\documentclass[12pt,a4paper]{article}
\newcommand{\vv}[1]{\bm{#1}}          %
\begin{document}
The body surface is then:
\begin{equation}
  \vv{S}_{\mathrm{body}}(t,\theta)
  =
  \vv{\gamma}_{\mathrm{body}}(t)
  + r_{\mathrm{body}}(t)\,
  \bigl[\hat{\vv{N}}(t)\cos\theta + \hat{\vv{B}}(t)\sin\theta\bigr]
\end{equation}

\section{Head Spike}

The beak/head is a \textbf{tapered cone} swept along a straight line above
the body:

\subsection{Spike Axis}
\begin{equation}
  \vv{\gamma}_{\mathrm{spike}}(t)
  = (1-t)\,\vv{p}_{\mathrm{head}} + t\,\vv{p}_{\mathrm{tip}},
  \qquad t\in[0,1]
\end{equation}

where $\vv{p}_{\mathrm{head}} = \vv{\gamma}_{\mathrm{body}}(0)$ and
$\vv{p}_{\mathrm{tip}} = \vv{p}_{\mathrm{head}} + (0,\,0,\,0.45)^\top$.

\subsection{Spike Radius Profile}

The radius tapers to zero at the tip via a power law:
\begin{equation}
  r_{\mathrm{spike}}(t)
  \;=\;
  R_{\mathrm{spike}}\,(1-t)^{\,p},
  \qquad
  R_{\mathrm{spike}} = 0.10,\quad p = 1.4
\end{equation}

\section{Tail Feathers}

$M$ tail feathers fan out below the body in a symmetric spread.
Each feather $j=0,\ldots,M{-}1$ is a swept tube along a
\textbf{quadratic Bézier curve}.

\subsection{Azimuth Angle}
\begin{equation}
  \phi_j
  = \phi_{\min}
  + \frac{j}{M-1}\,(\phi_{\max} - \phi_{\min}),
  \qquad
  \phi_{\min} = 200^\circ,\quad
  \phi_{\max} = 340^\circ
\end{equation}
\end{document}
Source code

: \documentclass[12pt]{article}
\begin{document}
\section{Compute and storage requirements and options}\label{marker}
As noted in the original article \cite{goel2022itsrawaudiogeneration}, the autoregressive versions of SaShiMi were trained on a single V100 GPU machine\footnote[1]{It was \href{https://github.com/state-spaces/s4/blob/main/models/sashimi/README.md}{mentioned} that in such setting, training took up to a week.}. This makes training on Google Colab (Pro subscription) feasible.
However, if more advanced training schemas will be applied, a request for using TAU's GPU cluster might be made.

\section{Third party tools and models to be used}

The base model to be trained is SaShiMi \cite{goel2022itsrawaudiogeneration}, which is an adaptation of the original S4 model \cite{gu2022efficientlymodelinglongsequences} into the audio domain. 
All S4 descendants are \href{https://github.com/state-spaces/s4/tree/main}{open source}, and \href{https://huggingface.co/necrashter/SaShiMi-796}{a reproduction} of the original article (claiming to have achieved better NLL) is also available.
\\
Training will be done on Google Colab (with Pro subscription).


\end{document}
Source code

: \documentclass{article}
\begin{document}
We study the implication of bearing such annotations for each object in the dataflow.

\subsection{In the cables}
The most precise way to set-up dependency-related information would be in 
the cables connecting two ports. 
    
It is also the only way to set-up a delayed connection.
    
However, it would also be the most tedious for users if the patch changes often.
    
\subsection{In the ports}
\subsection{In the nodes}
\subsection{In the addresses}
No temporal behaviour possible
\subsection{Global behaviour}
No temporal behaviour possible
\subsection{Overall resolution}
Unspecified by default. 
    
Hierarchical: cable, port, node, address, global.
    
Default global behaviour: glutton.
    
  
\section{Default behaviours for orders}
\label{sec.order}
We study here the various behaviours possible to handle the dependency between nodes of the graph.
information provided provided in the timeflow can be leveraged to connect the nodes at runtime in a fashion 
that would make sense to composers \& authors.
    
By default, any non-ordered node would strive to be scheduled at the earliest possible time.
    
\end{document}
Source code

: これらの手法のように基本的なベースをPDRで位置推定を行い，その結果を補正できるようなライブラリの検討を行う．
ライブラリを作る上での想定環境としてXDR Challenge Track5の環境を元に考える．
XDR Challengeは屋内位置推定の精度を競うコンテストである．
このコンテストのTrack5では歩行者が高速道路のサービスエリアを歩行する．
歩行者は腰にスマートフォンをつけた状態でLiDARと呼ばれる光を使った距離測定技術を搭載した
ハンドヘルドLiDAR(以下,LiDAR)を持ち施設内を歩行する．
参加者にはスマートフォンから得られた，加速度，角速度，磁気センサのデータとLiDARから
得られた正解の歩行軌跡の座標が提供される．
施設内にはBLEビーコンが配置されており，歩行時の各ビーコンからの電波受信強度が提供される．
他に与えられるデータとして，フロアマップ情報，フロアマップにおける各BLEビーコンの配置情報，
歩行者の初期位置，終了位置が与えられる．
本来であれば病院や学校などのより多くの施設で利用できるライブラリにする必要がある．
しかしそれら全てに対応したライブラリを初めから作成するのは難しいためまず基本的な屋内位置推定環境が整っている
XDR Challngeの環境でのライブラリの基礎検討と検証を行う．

* **Exercise goal**
Transcribe each record above exactly. Skip none.

* **Solution to this exercise**
\documentclass[12pt,a4paper]{article}
\newcommand{\vv}[1]{\bm{#1}}          %
\begin{document}
The body surface is then:
\begin{equation}
  \vv{S}_{\mathrm{body}}(t,\theta)
  =
  \vv{\gamma}_{\mathrm{body}}(t)
  + r_{\mathrm{body}}(t)\,
  \bigl[\hat{\vv{N}}(t)\cos\theta + \hat{\vv{B}}(t)\sin\theta\bigr]
\end{equation}

\section{Head Spike}

The beak/head is a \textbf{tapered cone} swept along a straight line above
the body:

\subsection{Spike Axis}
\begin{equation}
  \vv{\gamma}_{\mathrm{spike}}(t)
  = (1-t)\,\vv{p}_{\mathrm{head}} + t\,\vv{p}_{\mathrm{tip}},
  \qquad t\in[0,1]
\end{equation}

where $\vv{p}_{\mathrm{head}} = \vv{\gamma}_{\mathrm{body}}(0)$ and
$\vv{p}_{\mathrm{tip}} = \vv{p}_{\mathrm{head}} + (0,\,0,\,0.45)^\top$.

\subsection{Spike Radius Profile}

The radius tapers to zero at the tip via a power law:
\begin{equation}
  r_{\mathrm{spike}}(t)
  \;=\;
  R_{\mathrm{spike}}\,(1-t)^{\,p},
  \qquad
  R_{\mathrm{spike}} = 0.10,\quad p = 1.4
\end{equation}

\section{Tail Feathers}

$M$ tail feathers fan out below the body in a symmetric spread.
Each feather $j=0,\ldots,M{-}1$ is a swept tube along a
\textbf{quadratic Bézier curve}.

\subsection{Azimuth Angle}
\begin{equation}
  \phi_j
  = \phi_{\min}
  + \frac{j}{M-1}\,(\phi_{\max} - \phi_{\min}),
  \qquad
  \phi_{\min} = 200^\circ,\quad
  \phi_{\max} = 340^\circ
\end{equation}
\end{document}
Source code

: \documentclass[12pt]{article}
\begin{document}
\section{Compute and storage requirements and options}\label{marker}
As noted in the original article \cite{goel2022itsrawaudiogeneration}, the autoregressive versions of SaShiMi were trained on a single V100 GPU machine\footnote[1]{It was \href{https://github.com/state-spaces/s4/blob/main/models/sashimi/README.md}{mentioned} that in such setting, training took up to a week.}. This makes training on Google Colab (Pro subscription) feasible.
However, if more advanced training schemas will be applied, a request for using TAU's GPU cluster might be made.

\section{Third party tools and models to be used}

The base model to be trained is SaShiMi \cite{goel2022itsrawaudiogeneration}, which is an adaptation of the original S4 model \cite{gu2022efficientlymodelinglongsequences} into the audio domain. 
All S4 descendants are \href{https://github.com/state-spaces/s4/tree/main}{open source}, and \href{https://huggingface.co/necrashter/SaShiMi-796}{a reproduction} of the original article (claiming to have achieved better NLL) is also available.
\\
Training will be done on Google Colab (with Pro subscription).


\end{document}
Source code

: \documentclass{article}
\begin{document}
We study the implication of bearing such annotations for each object in the dataflow.

\subsection{In the cables}
The most precise way to set-up dependency-related information would be in 
the cables connecting two ports. 
    
It is also the only way to set-up a delayed connection.
    
However, it would also be the most tedious for users if the patch changes often.
    
\subsection{In the ports}
\subsection{In the nodes}
\subsection{In the addresses}
No temporal behaviour possible
\subsection{Global behaviour}
No temporal behaviour possible
\subsection{Overall resolution}
Unspecified by default. 
    
Hierarchical: cable, port, node, address, global.
    
Default global behaviour: glutton.
    
  
\section{Default behaviours for orders}
\label{sec.order}
We study here the various behaviours possible to handle the dependency between nodes of the graph.
information provided provided in the timeflow can be leveraged to connect the nodes at runtime in a fashion 
that would make sense to composers \& authors.
    
By default, any non-ordered node would strive to be scheduled at the earliest possible time.
    
\end{document}
Source code

: これらの手法のように基本的なベースをPDRで位置推定を行い，その結果を補正できるようなライブラリの検討を行う．
ライブラリを作る上での想定環境としてXDR Challenge Track5の環境を元に考える．
XDR Challengeは屋内位置推定の精度を競うコンテストである．
このコンテストのTrack5では歩行者が高速道路のサービスエリアを歩行する．
歩行者は腰にスマートフォンをつけた状態でLiDARと呼ばれる光を使った距離測定技術を搭載した
ハンドヘルドLiDAR(以下,LiDAR)を持ち施設内を歩行する．
参加者にはスマートフォンから得られた，加速度，角速度，磁気センサのデータとLiDARから
得られた正解の歩行軌跡の座標が提供される．
施設内にはBLEビーコンが配置されており，歩行時の各ビーコンからの電波受信強度が提供される．
他に与えられるデータとして，フロアマップ情報，フロアマップにおける各BLEビーコンの配置情報，
歩行者の初期位置，終了位置が与えられる．
本来であれば病院や学校などのより多くの施設で利用できるライブラリにする必要がある．
しかしそれら全てに対応したライブラリを初めから作成するのは難しいためまず基本的な屋内位置推定環境が整っている
XDR Challngeの環境でのライブラリの基礎検討と検証を行う．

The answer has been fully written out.